An unfinished draft of Linearly Probed Robin Hood Hash Tables

I was working on a blog article a few months ago but I never finished it. Here’s the first draft, nonetheless.

Open Addressing: To store elements in the table itself rather than in nodes pointed-to by the table.

Linear Probing:  When collisions occur, scan rightwards until finding an unoccupied bucket.

An Explanation

So what is Robin Hood hashing anyway? Well, Wikipedia gives the following quote:

One interesting variation on double-hashing collision resolution is Robin Hood hashing. The idea is that a new key may displace a key already inserted, if its probe count is larger than that of the key at the current position. The net effect of this is that it reduces worst case search times in the table.

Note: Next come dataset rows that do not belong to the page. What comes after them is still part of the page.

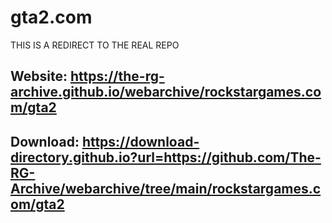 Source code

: # gta2.com

THIS IS A REDIRECT TO THE REAL REPO
## Website: https://the-rg-archive.github.io/webarchive/rockstargames.com/gta2

## Download: https://download-directory.github.io?url=https://github.com/The-RG-Archive/webarchive/tree/main/rockstargames.com/gta2
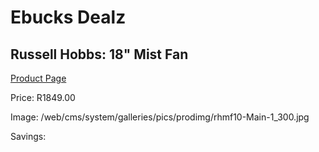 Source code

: 
# Ebucks Dealz
## Russell Hobbs: 18" Mist Fan
[Product Page](https://www.ebucks.com/web/shop/productSelected.do?prodId=339824209&catId=704982758)

Price: R1849.00

Image: /web/cms/system/galleries/pics/prodimg/rhmf10-Main-1_300.jpg

Savings: 


	
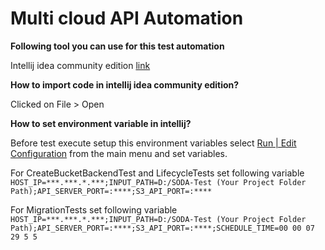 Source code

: # Multi cloud API Automation

**Following tool you can use for this test automation**

 Intellij idea community edition [link](https://www.jetbrains.com/idea/download/#section=windows)

**How to import code in intellij idea community edition?**
 
 Clicked on File > Open
 
 **How to set environment variable in intellij?**
   
   Before test execute setup this environment variables select [Run | Edit Configuration](https://www.jetbrains.com/help/idea/creating-run-debug-configuration-for-tests.html) from the main menu and set variables.
   
   For CreateBucketBackendTest and LifecycleTests set following variable <br/>
  `HOST_IP=***.***.*.***;INPUT_PATH=D:/SODA-Test (Your Project Folder Path);API_SERVER_PORT=:****;S3_API_PORT=:****`
   
   For MigrationTests set following variable <br/>
  `HOST_IP=***.***.*.***;INPUT_PATH=D:/SODA-Test (Your Project Folder Path);API_SERVER_PORT=:****;S3_API_PORT=:****;SCHEDULE_TIME=00 00 07 29 5 5`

But what the hell does that mean? How does that apply to linear probing?

To get a better idea of what’s happening, let’s try visualizing the insertion algorithm.

A Microsoft Paint Visualization

Lots of diagrams use numbers to explain things, but I find numbers to be confusing so let’s use colors instead.

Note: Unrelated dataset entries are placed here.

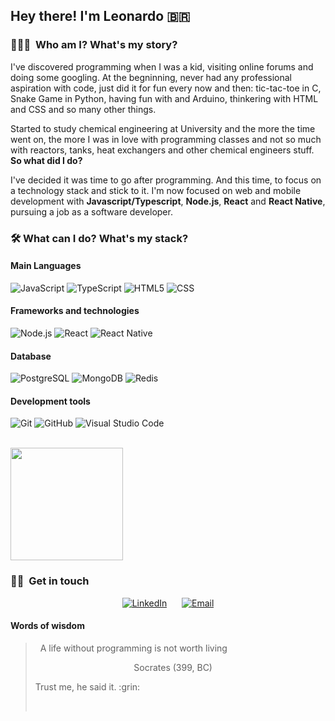 ## Hey there! I'm Leonardo :brazil:

### 👨🏻‍💻 &nbsp;Who am I? What's my story?

I've discovered programming when I was a kid, visiting online forums and doing some googling. At the begninning, never had any professional aspiration with code, just did it for fun every now and then: tic-tac-toe in C, Snake Game in Python, having fun with and Arduino, thinkering with HTML and CSS and so many other things.

Started to study chemical engineering at University and the more the time went on, the more I was in love with programming classes and not so much with reactors, tanks, heat exchangers and other chemical engineers stuff. **So what did I do?**

I've decided it was time to go after programming. And this time, to focus on a technology stack and stick to it. I'm now focused on web and mobile development with **Javascript/Typescript**, **Node.js**, **React** and **React Native**, pursuing a job as a software developer.

### 🛠 What can I do? What's my stack?

#### Main Languages

![JavaScript](https://img.shields.io/badge/-JavaScript-333333?style=for-the-badge&logo=javascript) ![TypeScript](https://img.shields.io/badge/-TypeScript-333333?style=for-the-badge&logo=typescript) ![HTML5](https://img.shields.io/badge/-HTML5-333333?style=for-the-badge&logo=HTML5) ![CSS](https://img.shields.io/badge/-CSS-333333?style=for-the-badge&logo=CSS3&logoColor=1572B6)

#### Frameworks and technologies

![Node.js](https://img.shields.io/badge/-Node.js-333333?style=for-the-badge&logo=node.js) ![React](https://img.shields.io/badge/-React-333333?style=for-the-badge&logo=react) ![React Native](https://img.shields.io/badge/-React%20Native-333333?style=for-the-badge&logo=react)

#### Database

![PostgreSQL](https://img.shields.io/badge/-PostgreSQL-333333?style=for-the-badge&logo=postgresql) ![MongoDB](https://img.shields.io/badge/-MongoDB-333333?style=for-the-badge&logo=mongodb) ![Redis](https://img.shields.io/badge/-Redis-333333?style=for-the-badge&logo=redis)

#### Development tools

![Git](https://img.shields.io/badge/-Git-333333?style=for-the-badge&logo=git) ![GitHub](https://img.shields.io/badge/-GitHub-333333?style=for-the-badge&logo=github) ![Visual Studio Code](https://img.shields.io/badge/-Visual%20Studio%20Code-333333?style=for-the-badge&logo=visual-studio-code&logoColor=007ACC)

<br/>

<a href="https://github.com/leonardorib">
  <img height="180em" src="https://github-readme-stats.vercel.app/api/top-langs/?username=leonardorib&theme=graywhite&layout=compact" />
</a>

<br/>

### 🤝🏻 &nbsp;Get in touch

<p align="center">
<a href="https://www.linkedin.com/in/leonardorib/"><img alt="LinkedIn" src="https://img.shields.io/badge/LinkedIn-leonardorib-blue?style=for-the-badge&logo=linkedin&labelColor=333333"></a> &nbsp &nbsp &nbsp<a href="mailto:leonardo.rib@hotmail.com"><img alt="Email" src="https://img.shields.io/badge/Email-leonardo.rib@hotmail.com-blue?style=for-the-badge&logo=microsoft-outlook&labelColor=333333"></a>
</p>

#### Words of wisdom

> &nbsp;
> A life without programming is not worth living
>
> <p> &nbsp&nbsp&nbsp&nbsp&nbsp&nbsp&nbsp&nbsp&nbsp&nbsp&nbsp&nbsp&nbsp&nbsp&nbsp&nbsp&nbsp&nbsp&nbsp&nbsp&nbsp&nbsp&nbsp&nbsp&nbsp&nbsp&nbsp&nbsp&nbsp&nbsp&nbsp&nbsp&nbsp&nbsp&nbsp&nbsp&nbsp&nbsp&nbsp   Socrates (399, BC)</p>
> Trust me, he said it. :grin:
>
> &nbsp;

Our hash table will contain 12 buckets, of which we will focus on the four leftmost: the red bucket, the green bucket, the yellow bucket, and the blue bucket. I’ve listed these in ascending order, such that red < green < yellow < blue.

To start, let's try inserting a bunch of elements that hash to these four buckets, first using plain old linear probing: linearprobegif

Once the first four buckets fill up, each additional insertion appends an element onto the leftmost unoccupied bucket. This results in a long chain of elements matching the order of insertion.

That’s without Robin Hood. Here’s with it:robin

Notice something?

The inserted elements are sorted! In fact, they’re sorted by the bucket that they hash to. If you were to iterate a linearly probed Robin Hood hash table from the first bucket to the last bucket, you’d be iterating elements that hash to an ascending bucket order. With linear probing, Robin Hood hash tables are nothing more than sorted arrays interspersed with unoccupied buckets.

Faster Failed Searches

The primary advantage of Robin Hood hashing is that it enable failed searches to terminate early.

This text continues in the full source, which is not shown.